Listed entries:
=== Section Start ===
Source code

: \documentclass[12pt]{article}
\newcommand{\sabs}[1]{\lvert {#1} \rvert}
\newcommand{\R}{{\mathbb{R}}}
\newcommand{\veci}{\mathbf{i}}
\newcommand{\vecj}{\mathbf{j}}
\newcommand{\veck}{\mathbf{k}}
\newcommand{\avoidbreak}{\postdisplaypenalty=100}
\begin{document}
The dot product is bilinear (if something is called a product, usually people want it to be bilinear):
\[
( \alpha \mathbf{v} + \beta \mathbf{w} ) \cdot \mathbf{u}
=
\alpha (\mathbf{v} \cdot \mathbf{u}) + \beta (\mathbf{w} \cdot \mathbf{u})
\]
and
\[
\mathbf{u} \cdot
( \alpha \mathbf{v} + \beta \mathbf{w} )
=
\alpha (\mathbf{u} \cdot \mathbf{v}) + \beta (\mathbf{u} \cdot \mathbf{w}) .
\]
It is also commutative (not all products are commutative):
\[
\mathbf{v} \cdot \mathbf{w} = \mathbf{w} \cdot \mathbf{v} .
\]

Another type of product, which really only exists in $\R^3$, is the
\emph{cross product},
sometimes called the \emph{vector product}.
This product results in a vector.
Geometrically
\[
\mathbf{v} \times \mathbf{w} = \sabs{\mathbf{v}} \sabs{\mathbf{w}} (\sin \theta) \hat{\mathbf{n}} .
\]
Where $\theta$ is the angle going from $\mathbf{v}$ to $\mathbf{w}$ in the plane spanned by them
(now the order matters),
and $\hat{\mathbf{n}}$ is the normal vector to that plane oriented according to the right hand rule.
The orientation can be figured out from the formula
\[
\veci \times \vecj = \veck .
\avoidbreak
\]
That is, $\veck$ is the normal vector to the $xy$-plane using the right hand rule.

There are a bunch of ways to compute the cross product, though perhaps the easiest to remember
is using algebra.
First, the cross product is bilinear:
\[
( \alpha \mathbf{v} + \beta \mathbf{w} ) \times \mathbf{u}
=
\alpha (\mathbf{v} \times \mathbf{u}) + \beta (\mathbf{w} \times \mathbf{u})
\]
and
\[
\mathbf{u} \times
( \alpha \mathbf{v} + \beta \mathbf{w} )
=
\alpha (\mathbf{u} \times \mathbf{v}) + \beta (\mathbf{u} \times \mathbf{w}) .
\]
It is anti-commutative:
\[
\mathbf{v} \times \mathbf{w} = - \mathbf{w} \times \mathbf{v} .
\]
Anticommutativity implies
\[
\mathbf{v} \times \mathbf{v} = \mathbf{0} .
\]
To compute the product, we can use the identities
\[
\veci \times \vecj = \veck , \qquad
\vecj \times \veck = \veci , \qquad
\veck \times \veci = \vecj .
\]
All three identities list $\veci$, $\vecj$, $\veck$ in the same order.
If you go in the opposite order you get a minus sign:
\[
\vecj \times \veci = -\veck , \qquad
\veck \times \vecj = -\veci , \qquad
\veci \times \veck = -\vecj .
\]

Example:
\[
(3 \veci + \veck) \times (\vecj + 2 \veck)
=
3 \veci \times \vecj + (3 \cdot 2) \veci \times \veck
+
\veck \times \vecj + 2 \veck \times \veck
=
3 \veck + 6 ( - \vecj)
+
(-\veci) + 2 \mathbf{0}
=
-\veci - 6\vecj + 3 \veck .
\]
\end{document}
=== Section End ===
Directions for this task: Give back exactly the lines above starting at the line where "This product results in a vector." appears and ending at the line where "(now the order" appears, both included, with no other lines.

Response to this exercise:
This product results in a vector.
Geometrically
\[
\mathbf{v} \times \mathbf{w} = \sabs{\mathbf{v}} \sabs{\mathbf{w}} (\sin \theta) \hat{\mathbf{n}} .
\]
Where $\theta$ is the angle going from $\mathbf{v}$ to $\mathbf{w}$ in the plane spanned by them
(now the order matters),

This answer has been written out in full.